Przede wszystkim, w oficjalnej informacji prasowej, Facebook podkreśla kilka razy to, że Messenger 4 został znacznie uproszczony względem poprzedniej wersji. Skąd ten nacisk na prostotę? Facebook powołuje się tutaj na badania focusowe przeprowadzone przez Kelton Global, z których wynika, że użytkownicy najbardziej cenią sobie właśnie tę cechę w komunikatorach.
Trudno się zresztą z tym nie zgodzić. Chyba nikt z moich znajomych nie skorzystał jeszcze ze wszystkich funkcji oferowanych przez tą pełnoprawną wersję Messengera.
Messenger 4 - co nowego?
Ta prostota ma przejawiać się m.in łatwiejszą nawigacją po menu komunikatora. Facebook twierdzi, że Messenger 4 został zaprojektowany z myślą o rozmowach ze znajomymi, więc dostęp do tej opcji ma być jeszcze bardziej ułatwiony.
Po kliknięciu na zakładkę People tab (po polsku zapewne zostanie to przetłumaczone na coś w stylu 'ludzie') będziemy mogli wywołać jedną z naszych ostatnio prowadzonych rozmów ze znajomymi, przejrzeć ich Stories i sprawdzić, kto z naszej listy znajomych jest aktualnie dostępny.
Drugą zakładką pełną uproszczonych nowości jest Discover (odkrywaj), dzięki której będziemy mogli w prosty sposób skontaktować się z lokalnymi przedsiębiorcami (np. żeby zarezerwować sobie stolik w kawiarni), pograć w gry, itd.
Facebook chwali się również zmianami wizualnymi w Messengerze. Będą to m.in. nowe opcje personalizowania naszych konwersacji.
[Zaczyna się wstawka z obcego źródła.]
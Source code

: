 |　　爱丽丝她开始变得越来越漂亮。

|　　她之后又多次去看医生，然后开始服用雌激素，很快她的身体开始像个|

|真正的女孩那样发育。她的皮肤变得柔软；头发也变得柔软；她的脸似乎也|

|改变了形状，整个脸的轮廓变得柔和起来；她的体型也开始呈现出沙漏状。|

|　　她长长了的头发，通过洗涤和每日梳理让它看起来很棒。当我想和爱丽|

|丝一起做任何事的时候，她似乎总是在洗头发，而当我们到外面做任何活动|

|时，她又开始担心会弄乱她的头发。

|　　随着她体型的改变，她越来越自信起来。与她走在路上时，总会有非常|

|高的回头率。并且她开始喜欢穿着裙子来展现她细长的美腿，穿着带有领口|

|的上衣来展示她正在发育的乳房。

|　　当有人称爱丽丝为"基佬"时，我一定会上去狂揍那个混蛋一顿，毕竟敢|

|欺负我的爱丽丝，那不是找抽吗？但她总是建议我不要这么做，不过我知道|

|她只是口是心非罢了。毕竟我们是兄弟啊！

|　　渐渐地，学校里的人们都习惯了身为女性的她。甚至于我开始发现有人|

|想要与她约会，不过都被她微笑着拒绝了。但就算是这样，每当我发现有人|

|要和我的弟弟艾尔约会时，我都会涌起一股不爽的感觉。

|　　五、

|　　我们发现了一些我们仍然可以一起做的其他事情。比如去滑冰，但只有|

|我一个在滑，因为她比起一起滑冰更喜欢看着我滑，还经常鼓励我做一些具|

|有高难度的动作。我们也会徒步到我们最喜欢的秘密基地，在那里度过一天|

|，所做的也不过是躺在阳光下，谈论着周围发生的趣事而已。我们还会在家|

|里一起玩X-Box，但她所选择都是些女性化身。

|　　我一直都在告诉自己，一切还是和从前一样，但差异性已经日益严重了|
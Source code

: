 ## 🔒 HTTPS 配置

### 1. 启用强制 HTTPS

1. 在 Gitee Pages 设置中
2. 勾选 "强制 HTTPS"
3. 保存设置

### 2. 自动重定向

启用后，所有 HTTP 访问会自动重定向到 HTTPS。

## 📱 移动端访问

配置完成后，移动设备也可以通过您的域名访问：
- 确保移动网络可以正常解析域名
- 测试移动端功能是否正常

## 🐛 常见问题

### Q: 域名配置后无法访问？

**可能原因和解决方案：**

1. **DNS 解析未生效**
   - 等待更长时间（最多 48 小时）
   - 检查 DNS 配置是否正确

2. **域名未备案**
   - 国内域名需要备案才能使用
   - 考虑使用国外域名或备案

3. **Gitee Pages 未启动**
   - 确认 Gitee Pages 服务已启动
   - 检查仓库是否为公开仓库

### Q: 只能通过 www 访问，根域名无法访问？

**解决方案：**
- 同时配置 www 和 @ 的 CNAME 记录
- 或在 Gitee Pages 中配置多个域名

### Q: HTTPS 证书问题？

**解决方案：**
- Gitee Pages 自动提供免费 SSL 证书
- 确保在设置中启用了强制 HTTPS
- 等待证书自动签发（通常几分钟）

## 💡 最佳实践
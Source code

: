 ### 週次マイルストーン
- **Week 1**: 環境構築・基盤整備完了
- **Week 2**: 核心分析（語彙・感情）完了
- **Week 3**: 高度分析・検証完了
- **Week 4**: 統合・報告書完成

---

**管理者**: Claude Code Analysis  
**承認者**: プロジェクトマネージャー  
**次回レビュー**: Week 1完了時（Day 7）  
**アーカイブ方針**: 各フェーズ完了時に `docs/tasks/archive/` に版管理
Oprócz zmiany wyświetlanego pseudonimu, będziemy teraz mogli sprawić, że zamiast jednolitego koloru, chmurki konwersacji będą mogły przybierać różne kolory. Np. w zależności od tego, o czym rozmawiamy ze znajomymi.
Do tego, zapewne za sprawą Apple, w czwartej odsłonie Messengera pojawi się również tryb ciemny (tzw. dark mode) oraz nowe ikony, które mają nie razić nas aż tak bardzo w oczy. Te zmiany pojawią się dopiero za jakiś czas. Chociaż i tak aktualizacja facebookowego komunikatora będzie udostępniana falami, więc może okazać się, że ci ostatni w kolejce dostaną wszystkie nowości za jednym razem.
Ja mam tylko nadzieję, że razem z tą komunikowaną prostotą, nowy Messenger okaże się być również mniej zasobożerny. Za każdym razem kiedy go wyłączam, jestem zdumiony tym, jak długo mój telefon jest w stanie wytrzymać bez ładowania.
Messenger 4 będzie udostępniany sukcesywnie najbliższych tygodniach.